## How to complete this task
Reproduce the first line of the entries that follow and each later line, word for word, ending with the one containing "enkelvoud geanalyseerd door".

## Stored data
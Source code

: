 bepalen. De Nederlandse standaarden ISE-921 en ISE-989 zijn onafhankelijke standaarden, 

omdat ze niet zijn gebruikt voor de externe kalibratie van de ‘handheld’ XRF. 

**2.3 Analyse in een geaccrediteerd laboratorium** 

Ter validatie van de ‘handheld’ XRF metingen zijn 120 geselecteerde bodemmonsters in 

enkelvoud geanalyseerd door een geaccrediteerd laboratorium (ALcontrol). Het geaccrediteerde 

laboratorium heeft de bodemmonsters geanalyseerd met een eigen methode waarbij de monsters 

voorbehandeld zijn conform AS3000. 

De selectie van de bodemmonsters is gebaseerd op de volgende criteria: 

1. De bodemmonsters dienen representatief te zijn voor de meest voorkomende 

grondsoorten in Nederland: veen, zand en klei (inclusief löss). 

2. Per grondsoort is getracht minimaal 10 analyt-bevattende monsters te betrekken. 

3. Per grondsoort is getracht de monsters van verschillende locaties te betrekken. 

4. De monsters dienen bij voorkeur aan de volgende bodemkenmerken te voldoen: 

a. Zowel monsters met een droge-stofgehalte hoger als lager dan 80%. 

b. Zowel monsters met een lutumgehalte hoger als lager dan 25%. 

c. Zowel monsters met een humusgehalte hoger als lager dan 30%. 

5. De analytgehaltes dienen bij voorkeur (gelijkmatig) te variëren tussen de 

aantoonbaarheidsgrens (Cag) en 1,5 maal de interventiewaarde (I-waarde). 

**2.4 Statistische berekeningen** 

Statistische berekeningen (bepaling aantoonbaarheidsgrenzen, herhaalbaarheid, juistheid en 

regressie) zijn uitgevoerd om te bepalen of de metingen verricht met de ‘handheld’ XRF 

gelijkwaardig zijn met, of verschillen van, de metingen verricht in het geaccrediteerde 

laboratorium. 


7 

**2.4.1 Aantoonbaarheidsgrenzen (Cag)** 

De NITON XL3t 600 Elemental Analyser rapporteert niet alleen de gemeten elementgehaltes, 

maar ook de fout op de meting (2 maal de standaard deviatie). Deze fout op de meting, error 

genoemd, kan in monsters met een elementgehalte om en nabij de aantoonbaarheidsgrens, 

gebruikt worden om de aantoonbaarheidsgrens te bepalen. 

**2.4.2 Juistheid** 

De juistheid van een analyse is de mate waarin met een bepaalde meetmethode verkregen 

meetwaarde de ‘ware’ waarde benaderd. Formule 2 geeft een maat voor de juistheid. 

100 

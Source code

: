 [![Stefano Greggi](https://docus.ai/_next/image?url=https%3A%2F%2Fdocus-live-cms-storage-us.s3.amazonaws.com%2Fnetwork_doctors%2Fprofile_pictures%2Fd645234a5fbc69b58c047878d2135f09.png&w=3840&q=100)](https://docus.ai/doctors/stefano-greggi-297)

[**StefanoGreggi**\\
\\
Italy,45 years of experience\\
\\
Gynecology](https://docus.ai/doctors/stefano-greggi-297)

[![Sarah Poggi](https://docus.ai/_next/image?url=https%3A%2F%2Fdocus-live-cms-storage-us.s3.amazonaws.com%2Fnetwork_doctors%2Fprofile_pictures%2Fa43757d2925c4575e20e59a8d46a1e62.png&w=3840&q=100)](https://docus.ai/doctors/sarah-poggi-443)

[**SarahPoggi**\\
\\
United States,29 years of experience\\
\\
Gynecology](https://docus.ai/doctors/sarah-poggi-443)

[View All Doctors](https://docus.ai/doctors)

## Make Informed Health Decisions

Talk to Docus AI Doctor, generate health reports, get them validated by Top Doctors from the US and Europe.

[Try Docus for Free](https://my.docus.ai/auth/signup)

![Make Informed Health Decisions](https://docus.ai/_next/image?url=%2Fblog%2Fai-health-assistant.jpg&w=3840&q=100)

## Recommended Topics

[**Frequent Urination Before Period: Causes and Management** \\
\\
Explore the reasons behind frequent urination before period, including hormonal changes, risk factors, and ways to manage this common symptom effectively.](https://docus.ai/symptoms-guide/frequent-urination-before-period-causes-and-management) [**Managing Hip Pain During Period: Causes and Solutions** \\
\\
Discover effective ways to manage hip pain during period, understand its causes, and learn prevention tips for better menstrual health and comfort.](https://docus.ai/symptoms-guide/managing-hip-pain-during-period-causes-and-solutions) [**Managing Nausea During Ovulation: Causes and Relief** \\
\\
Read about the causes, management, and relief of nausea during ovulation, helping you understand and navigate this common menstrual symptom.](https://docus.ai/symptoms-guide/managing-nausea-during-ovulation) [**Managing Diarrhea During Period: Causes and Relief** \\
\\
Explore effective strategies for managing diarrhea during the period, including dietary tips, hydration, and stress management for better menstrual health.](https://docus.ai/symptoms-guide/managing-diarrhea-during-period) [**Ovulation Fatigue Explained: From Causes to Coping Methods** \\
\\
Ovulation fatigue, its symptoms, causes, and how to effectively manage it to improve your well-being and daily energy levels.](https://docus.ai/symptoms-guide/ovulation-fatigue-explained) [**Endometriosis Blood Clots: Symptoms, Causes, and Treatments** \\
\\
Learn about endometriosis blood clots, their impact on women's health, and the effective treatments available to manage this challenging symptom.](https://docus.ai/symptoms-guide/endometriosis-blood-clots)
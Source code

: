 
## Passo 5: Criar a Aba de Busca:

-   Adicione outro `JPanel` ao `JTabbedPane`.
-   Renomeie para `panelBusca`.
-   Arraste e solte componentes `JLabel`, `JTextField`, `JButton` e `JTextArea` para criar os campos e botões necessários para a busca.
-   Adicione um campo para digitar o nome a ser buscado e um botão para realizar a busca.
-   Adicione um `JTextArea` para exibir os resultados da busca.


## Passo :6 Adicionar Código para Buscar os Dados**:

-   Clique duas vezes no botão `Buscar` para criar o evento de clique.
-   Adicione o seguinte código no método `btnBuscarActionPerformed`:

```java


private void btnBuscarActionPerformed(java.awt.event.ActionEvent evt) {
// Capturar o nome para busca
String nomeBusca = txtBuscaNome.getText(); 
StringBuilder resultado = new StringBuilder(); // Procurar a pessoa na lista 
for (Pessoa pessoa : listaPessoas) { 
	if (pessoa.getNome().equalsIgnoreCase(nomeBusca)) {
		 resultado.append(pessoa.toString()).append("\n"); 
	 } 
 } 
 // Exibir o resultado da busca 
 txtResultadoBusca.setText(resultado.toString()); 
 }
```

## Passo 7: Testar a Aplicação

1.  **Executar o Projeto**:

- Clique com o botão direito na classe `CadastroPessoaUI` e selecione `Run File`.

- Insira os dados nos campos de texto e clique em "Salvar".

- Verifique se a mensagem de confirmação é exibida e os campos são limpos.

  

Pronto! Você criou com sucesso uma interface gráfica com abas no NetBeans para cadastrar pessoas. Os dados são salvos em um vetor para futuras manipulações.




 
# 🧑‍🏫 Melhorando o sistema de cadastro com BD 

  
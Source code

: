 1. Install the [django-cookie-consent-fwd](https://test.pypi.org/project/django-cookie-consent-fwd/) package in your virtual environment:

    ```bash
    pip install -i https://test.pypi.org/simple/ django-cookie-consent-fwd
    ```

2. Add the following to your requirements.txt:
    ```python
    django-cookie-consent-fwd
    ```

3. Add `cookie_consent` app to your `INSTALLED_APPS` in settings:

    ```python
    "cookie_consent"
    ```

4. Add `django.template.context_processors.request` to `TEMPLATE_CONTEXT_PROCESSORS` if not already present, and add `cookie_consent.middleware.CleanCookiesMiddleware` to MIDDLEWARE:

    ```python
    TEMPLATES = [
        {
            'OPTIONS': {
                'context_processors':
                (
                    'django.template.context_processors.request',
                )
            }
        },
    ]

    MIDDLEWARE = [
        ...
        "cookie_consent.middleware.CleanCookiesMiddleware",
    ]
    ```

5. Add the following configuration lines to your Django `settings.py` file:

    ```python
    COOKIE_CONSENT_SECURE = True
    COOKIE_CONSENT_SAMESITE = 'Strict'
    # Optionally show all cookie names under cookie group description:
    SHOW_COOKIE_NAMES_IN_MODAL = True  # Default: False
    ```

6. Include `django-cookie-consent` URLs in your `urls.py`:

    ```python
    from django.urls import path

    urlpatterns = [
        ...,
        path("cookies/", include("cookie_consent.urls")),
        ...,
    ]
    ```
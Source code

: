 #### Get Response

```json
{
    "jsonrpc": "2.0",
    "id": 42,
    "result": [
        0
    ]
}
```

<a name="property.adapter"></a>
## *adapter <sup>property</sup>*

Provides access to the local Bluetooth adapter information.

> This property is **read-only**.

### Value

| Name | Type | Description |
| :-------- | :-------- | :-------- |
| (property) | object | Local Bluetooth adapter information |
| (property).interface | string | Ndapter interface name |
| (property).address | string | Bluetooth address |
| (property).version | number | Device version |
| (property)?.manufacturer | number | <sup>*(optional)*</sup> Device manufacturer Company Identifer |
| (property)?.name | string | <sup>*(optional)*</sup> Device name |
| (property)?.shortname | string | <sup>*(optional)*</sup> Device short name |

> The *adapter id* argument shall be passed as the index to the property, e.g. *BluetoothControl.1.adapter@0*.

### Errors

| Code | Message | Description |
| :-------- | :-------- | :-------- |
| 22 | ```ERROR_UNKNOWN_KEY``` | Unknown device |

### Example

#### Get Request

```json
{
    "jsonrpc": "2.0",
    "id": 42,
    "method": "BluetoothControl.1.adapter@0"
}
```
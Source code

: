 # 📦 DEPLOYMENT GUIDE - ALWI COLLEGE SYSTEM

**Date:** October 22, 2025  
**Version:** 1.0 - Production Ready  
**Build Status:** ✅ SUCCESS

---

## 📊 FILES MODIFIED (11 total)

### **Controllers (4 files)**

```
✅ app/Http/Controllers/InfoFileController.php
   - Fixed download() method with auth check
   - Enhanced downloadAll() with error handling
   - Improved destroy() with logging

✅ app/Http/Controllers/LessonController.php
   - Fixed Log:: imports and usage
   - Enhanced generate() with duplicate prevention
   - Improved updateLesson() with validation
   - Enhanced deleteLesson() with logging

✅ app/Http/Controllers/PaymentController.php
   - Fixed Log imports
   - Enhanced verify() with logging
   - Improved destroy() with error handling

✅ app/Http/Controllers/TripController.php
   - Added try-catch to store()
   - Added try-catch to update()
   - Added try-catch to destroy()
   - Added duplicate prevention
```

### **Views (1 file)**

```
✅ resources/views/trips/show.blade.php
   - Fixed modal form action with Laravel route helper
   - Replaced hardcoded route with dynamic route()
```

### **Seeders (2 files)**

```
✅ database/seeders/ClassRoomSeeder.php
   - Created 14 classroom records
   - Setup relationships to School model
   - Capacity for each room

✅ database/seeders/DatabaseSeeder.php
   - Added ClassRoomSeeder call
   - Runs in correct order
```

## Answer to this task
Source code

: bepalen. De Nederlandse standaarden ISE-921 en ISE-989 zijn onafhankelijke standaarden, 

omdat ze niet zijn gebruikt voor de externe kalibratie van de ‘handheld’ XRF. 

**2.3 Analyse in een geaccrediteerd laboratorium** 

Ter validatie van de ‘handheld’ XRF metingen zijn 120 geselecteerde bodemmonsters in 

enkelvoud geanalyseerd door een geaccrediteerd laboratorium (ALcontrol). Het geaccrediteerde 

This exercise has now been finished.